Сейчас, во времена нового, но не менее масштабного информационного сдвига — снова исключительно под воздействием внешних факторов — в художественной литературе происходят изменения. И дело вовсе не в спекуляциях на тему падения количества читающих людей. Люди по-прежнему читают, и будут читать, книги издаются большими тиражами, книжные магазины не собираются закрываться, а писатели, в конце концов не последние участники этого процесса, продолжают писать толстые романы. И даже если прислушиваться к Российской Книжной Палате, которая отметила в 2013 году небольшое падение общего тиража книжной продукции (на 2,1 %), то следует держать в голове, что около 70 % российской читающей аудитории перешли на электронные книги. То есть процесс производства и потребления литературных произведений никуда не исчезал. На первый взгляд, всё вроде бы как всегда. Но на деле у художественной литературы нет и трети былого авторитета, существовавшего во времена гораздо меньших тиражей.
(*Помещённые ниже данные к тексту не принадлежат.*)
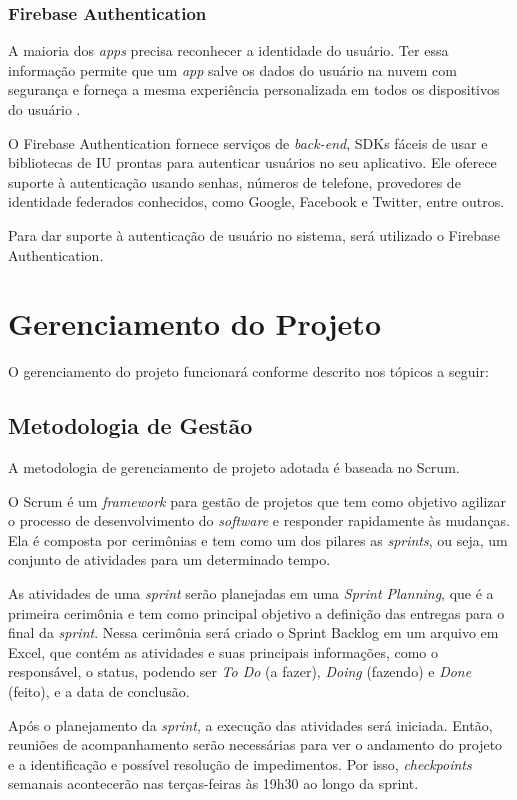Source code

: \documentclass[
    12pt,               %
    openright,          %
    oneside,
    a4paper,            %
    paginasA3,  %
    MODELO,             %
    TODO,               %
    english,            %
    brazil              %
    ]{ifsp-spo-inf-ctds} %
\begin{document}
\subsection{Firebase Authentication}
A maioria dos \textit{apps} precisa reconhecer a identidade do usuário. Ter essa informação permite que um \textit{app} salve os dados do usuário na nuvem com segurança e forneça a mesma experiência personalizada em todos os dispositivos do usuário \cite{authentication:2020}.

O Firebase Authentication fornece serviços de \textit{back-end}, SDKs fáceis de usar e bibliotecas de IU prontas para autenticar usuários no seu aplicativo. Ele oferece suporte à autenticação usando senhas, números de telefone, provedores de identidade federados conhecidos, como Google, Facebook e Twitter, entre outros.

Para dar suporte à autenticação de usuário no sistema, será utilizado o Firebase Authentication.

\chapter{Gerenciamento do Projeto}
O gerenciamento do projeto funcionará conforme descrito nos tópicos a seguir: 

\section{Metodologia de Gestão}
A metodologia de gerenciamento de projeto adotada é baseada no Scrum.

O Scrum é um \textit{framework} para gestão de projetos que tem como objetivo agilizar o processo de desenvolvimento do \textit{software} e responder rapidamente às mudanças. Ela é composta por cerimônias e tem como um dos pilares as \textit{sprints}, ou seja, um conjunto de atividades para um determinado tempo. 

As atividades de uma \textit{sprint} serão planejadas em uma \textit{Sprint Planning}, que é a primeira cerimônia e tem como principal objetivo a definição das entregas para o final da \textit{sprint}. Nessa cerimônia será criado o Sprint Backlog em um arquivo em Excel, que contém as atividades e suas principais informações, como o responsável, o status, podendo ser \textit{To Do} (a fazer), \textit{Doing} (fazendo) e \textit{Done} (feito), e a data de conclusão. 

Após o planejamento da \textit{sprint}, a execução das atividades será iniciada. Então, reuniões de acompanhamento serão necessárias para ver o andamento do projeto e a identificação e possível resolução de impedimentos. Por isso, \textit{checkpoints} semanais acontecerão nas terças-feiras às 19h30 ao longo da sprint.
\end{document}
Как художественная литература стала затворником. Изображение № 5.

Электронные книги в России

 

Художественный роман мог запросто стать катализатором революции, тогда как сейчас можно вспомнить лишь единичные случаи незначительных общественных волнений, вызванных публикацией романа. (Тогда как настоящие революции происходят посредством совсем других информационных средств). К примеру, роман Салмана Рушди  «Сатанинские стихи» вызвал протесты на религиозной почве. Характерно, что последние примеры влияния художественного слова на социальные события связаны именно с религиозной темой.

 

 

Дело в том, что важнейшим изменением стало то, что художественное слово больше не объект медитативной или религиозно-мистической практики, как это было в человеческом сознании со времён мифов и священных текстов, а лишь единица, несущая информацию (даже наиболее популярные в последнее время книги — образцы литературы нон-фикшн — направлены на дополнительное образование или получение информации; этот жанр предполагает не создание образов, не творение, а получение информации, расширение кругозора). В эпоху Нового времени, когда с развитием определённых технологий человечество ещё было во власти религиозных поисков и, условно говоря, пока Бог и автор ещё были живы, художественное слово обладало обеими функциями; сейчас же люди не воспринимают слово, как средство для создания какого-то абстрактного образа, сейчас это в первую очередь средство для получения информации. Эпоха гипертекста создала неведомую прежде схему прогрессии, умножающей слова и их смыслы, за которыми уже не разглядеть ни одного образа. Можно воспользоваться противопоставлением «слово-число» из стихотворения «Слово» Николая Гумилева и предположить, что слово, которое «было в начале», побеждено в цифровую эпоху числом.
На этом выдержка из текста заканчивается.